I'm very bad at going measure by measure and seeing the flow of the music when I sight read. My eyes either gloss over everything entirely, or I have to go note by note. It's painstakingly slow. I'm very good at sounding things out by ear and I memorize things way too quickly. This is odd, but I memorize so quickly it has become a problem. After I sight read and then play it through once or twice, my hands remember what it felt like and I have memorized how it sounded. 

According to the seven intelligences, I've got high musical intelligence and bodily-kinsethetic intelligence. Big surprise there. 

I find it much easier to think and write things down when I speak. I think in words and feelings, much like how I learn. I have written things by walking and talking out loud, and then transferring all of this to paper. Pacing is the best things ever. I have a hard time transferring my thoughts immediately to paper. Seriously, the hardest part of writing a paper for me is just starting. I think of many, many things which branch off into many, many more things. If I just talk to myself, it's much easier to narrow things down. 

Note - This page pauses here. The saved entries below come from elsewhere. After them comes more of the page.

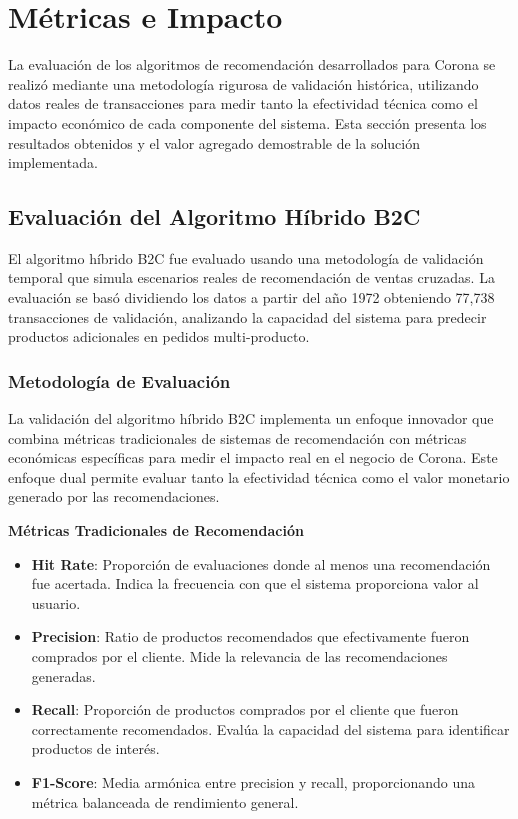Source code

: \documentclass[twocolumn]{article}
\begin{document}
\section{Métricas e Impacto}

La evaluación de los algoritmos de recomendación desarrollados para Corona se realizó mediante una metodología rigurosa de validación histórica, utilizando datos reales de transacciones para medir tanto la efectividad técnica como el impacto económico de cada componente del sistema. Esta sección presenta los resultados obtenidos y el valor agregado demostrable de la solución implementada.

\subsection{Evaluación del Algoritmo Híbrido B2C}

El algoritmo híbrido B2C fue evaluado usando una metodología de validación temporal que simula escenarios reales de recomendación de ventas cruzadas. La evaluación se basó dividiendo los datos a partir del año 1972 obteniendo  77,738 transacciones de validación, analizando la capacidad del sistema para predecir productos adicionales en pedidos multi-producto.

\subsubsection{Metodología de Evaluación}

La validación del algoritmo híbrido B2C implementa un enfoque innovador que combina métricas tradicionales de sistemas de recomendación con métricas económicas específicas para medir el impacto real en el negocio de Corona. Este enfoque dual permite evaluar tanto la efectividad técnica como el valor monetario generado por las recomendaciones.

\textbf{Métricas Tradicionales de Recomendación}

\begin{itemize}
    \item \textbf{Hit Rate}: Proporción de evaluaciones donde al menos una recomendación fue acertada. Indica la frecuencia con que el sistema proporciona valor al usuario.
    \item \textbf{Precision}: Ratio de productos recomendados que efectivamente fueron comprados por el cliente. Mide la relevancia de las recomendaciones generadas.
    \item \textbf{Recall}: Proporción de productos comprados por el cliente que fueron correctamente recomendados. Evalúa la capacidad del sistema para identificar productos de interés.
    \item \textbf{F1-Score}: Media armónica entre precision y recall, proporcionando una métrica balanceada de rendimiento general.
\end{itemize}
\end{document}
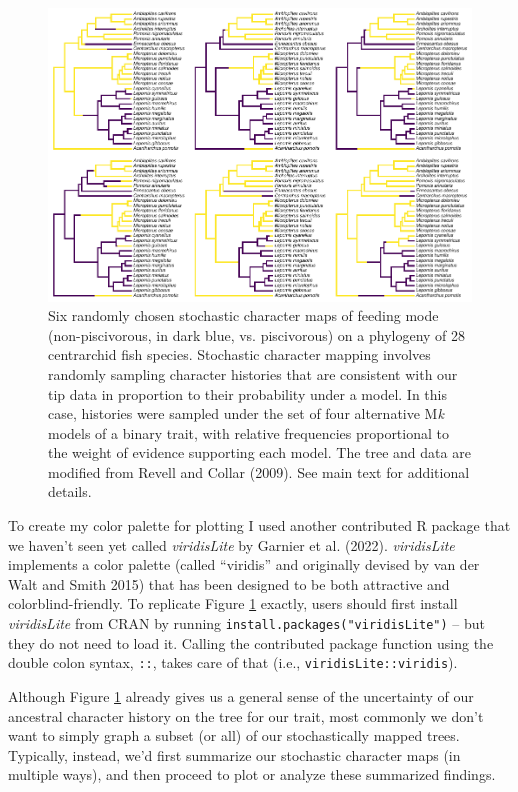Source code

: \documentclass[fleqn,10pt,lineno]{wlpeerj} %
\begin{document}
\begin{figure}
\includegraphics[width=1\linewidth]{Revell.phytools-v2_peerj_files/figure-latex/simmap-trees-1} \caption{Six randomly chosen stochastic character maps of feeding mode (non-piscivorous, in dark blue, vs. piscivorous) on a phylogeny of 28 centrarchid fish species. Stochastic character mapping involves randomly sampling character histories that are consistent with our tip data in proportion to their probability under a model. In this case, histories were sampled under the set of four alternative M\textit{k} models of a binary trait, with relative frequencies proportional to the weight of evidence supporting each model. The tree and data are modified from Revell and Collar (2009). See main text for additional details.}\label{fig:simmap-trees}
\end{figure}

To create my color palette for plotting I used another contributed R package that we haven't seen yet called \emph{viridisLite} by Garnier et al. (2022). \emph{viridisLite} implements a color palette (called ``viridis'' and originally devised by van der Walt and Smith 2015) that has been designed to be both attractive and colorblind-friendly. To replicate Figure \ref{fig:simmap-trees} exactly, users should first install \emph{viridisLite} from CRAN by running \texttt{install.packages("viridisLite")} -- but they do not need to load it. Calling the contributed package function using the double colon syntax, \texttt{::}, takes care of that (i.e., \texttt{viridisLite::viridis}).

Although Figure \ref{fig:simmap-trees} already gives us a general sense of the uncertainty of our ancestral character history on the tree for our trait, most commonly we don't want to simply graph a subset (or all) of our stochastically mapped trees. Typically, instead, we'd first summarize our stochastic character maps (in multiple ways), and then proceed to plot or analyze these summarized findings.
\end{document}
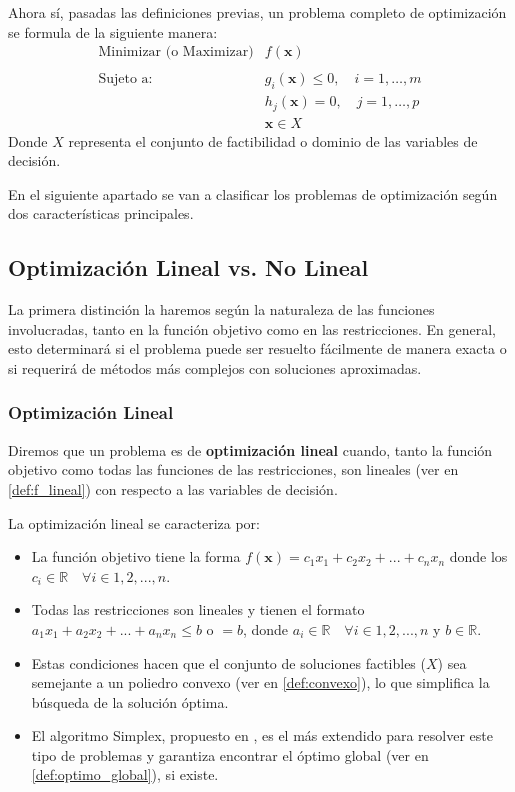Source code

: \documentclass[12pt,a4paper]{book}
\begin{document}
Ahora sí, pasadas las definiciones previas, un problema completo de optimización se formula de la siguiente manera:
$$
\begin{array}{ll}
\text{Minimizar (o Maximizar)} & f(\mathbf{x}) \\ \\
\text{Sujeto a:} & g_i(\mathbf{x}) \le 0, \quad i = 1, \ldots, m \\
& h_j(\mathbf{x}) = 0, \quad j = 1, \ldots, p \\
& \mathbf{x} \in X
\end{array}
$$
Donde $X$ representa el conjunto de factibilidad o dominio de las variables de decisión.

En el siguiente apartado se van a clasificar los problemas de optimización según dos características principales.

\subsection{Optimización Lineal vs. No Lineal}

La primera distinción la haremos según la naturaleza de las funciones involucradas, tanto en la función objetivo como en las restricciones. En general, esto determinará si el problema puede ser resuelto fácilmente de manera exacta o si requerirá de métodos más complejos con soluciones aproximadas.

\subsubsection{Optimización Lineal}
Diremos que un problema es de \textbf{optimización lineal} cuando, tanto la función objetivo como todas las funciones de las restricciones, son lineales (ver en \ref{def:f_lineal}) con respecto a las variables de decisión. 

La optimización lineal se caracteriza por:
\begin{itemize}
    \item La función objetivo tiene la forma $f(\mathbf{x})=c_1x_1+c_2x_2+...+c_nx_n$ donde los $c_i \in \mathbb{R} \quad \forall i \in 1,2,...,n$.
    \item Todas las restricciones son lineales y tienen el formato $a_1x_1+a_2x_2+...+a_nx_n\leq b$ o $=b$, donde $a_i \in \mathbb{R} \quad \forall i \in 1,2,...,n$ y $b\in \mathbb{R}$.
    \item Estas condiciones hacen que el conjunto de soluciones factibles ($X$) sea semejante a un poliedro convexo (ver en \ref{def:convexo}), lo que simplifica la búsqueda de la solución óptima.
    \item El algoritmo Simplex, propuesto en \cite{Dantzig1951}, es el más extendido para resolver este tipo de problemas y garantiza encontrar el óptimo global (ver en \ref{def:optimo_global}), si existe.
\end{itemize}
\end{document}
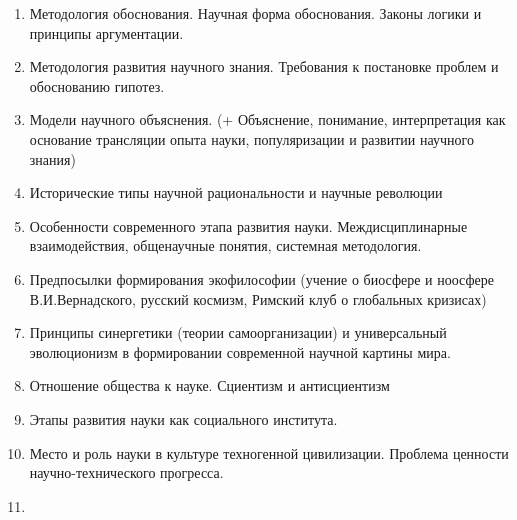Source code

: \documentclass[main.tex]{subfiles}
\begin{document}
\begin{enumerate}
	\item Методология обоснования. Научная форма обоснования. Законы логики и принципы аргументации.
	\item Методология развития научного знания. Требования к постановке проблем и обоснованию гипотез.
	\item Модели научного объяснения. (+ Объяснение, понимание, интерпретация как основание трансляции опыта науки, популяризации и развитии научного знания)
	\item Исторические типы научной рациональности и научные революции
	\item Особенности современного этапа развития науки. Междисциплинарные взаимодействия, общенаучные понятия, системная методология.
	\item Предпосылки формирования экофилософии (учение о биосфере и ноосфере В.И.Вернадского, русский космизм, Римский клуб о глобальных кризисах)
	\item Принципы синергетики (теории самоорганизации) и универсальный эволюционизм в формировании современной научной картины мира.
	\item Отношение общества к науке. Сциентизм и антисциентизм
	\item Этапы развития науки как социального института.
	\item Место и роль науки в культуре техногенной цивилизации. Проблема ценности научно-технического прогресса.
	\item 
\end{enumerate}
\end{document}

Interaction with people is so much easier when I am talking with them, when I'm right there, face-to-face. I also get a better idea of the person. 

There you have it. Feel free to ask questions. ^_^

EDIT: I forgot. Interesting fact: when I read, I find that styles in which you have to focus on every detail, where one sentence flows into the next sentence in such a way that it is impossible to guess the meaning without the other, I can get pretty annoyed. I like being able to "fill in the blanks". I notice that a couple users here who have Ni as their dom or aux function have that odd interlocking style, and it plays on this thing that I absolutely lack and drives me nuts.


----------



## nakkinaama (Jun 20, 2012)

i want to have that idea rush intuitives tend to have, but i just feel so... slow and, depressed sometimes? i just cant do that


----------



## Jewl (Feb 28, 2012)

Convicted said:


> i want to have that idea rush intuitives tend to have, but i just feel so... slow and, depressed sometimes? i just cant do that


Intuitives aren't the only ones that have "idea rushes".  Be proud of the skills you have. ^_^ I doubt the problem is that you don't have a preference towards Intuition. Se is one amazing function, and it's your dominant function. You shouldn't feel slow and depressed because of that.


----------



## JungyesMBTIno (Jul 22, 2011)

This has to be the most perfect word on the face of the Earth to describe the nature and essence of habituated intuition that I looked up in my friend in Jung, the Mac dictionary last night: Phenomenological (Circumstantial would probably be the universal adjectival sensation counterpart to this). This word captures all of the essential qualities of intuition that I needlessly struggle to find words for (down to the nature of most of my personal obsessions and the subjective interplay of intuition with my mind in these).


----------



## snowbell (Apr 2, 2012)

In y typing thread, @JungyesMBTIno took one look at my "biggest faillure" section and said "textbook inferior Te, Fi dom makes sense". That cleared up the confusion i'd been having over being possibly an INTP. And Se just doesn't resonate with me at all. 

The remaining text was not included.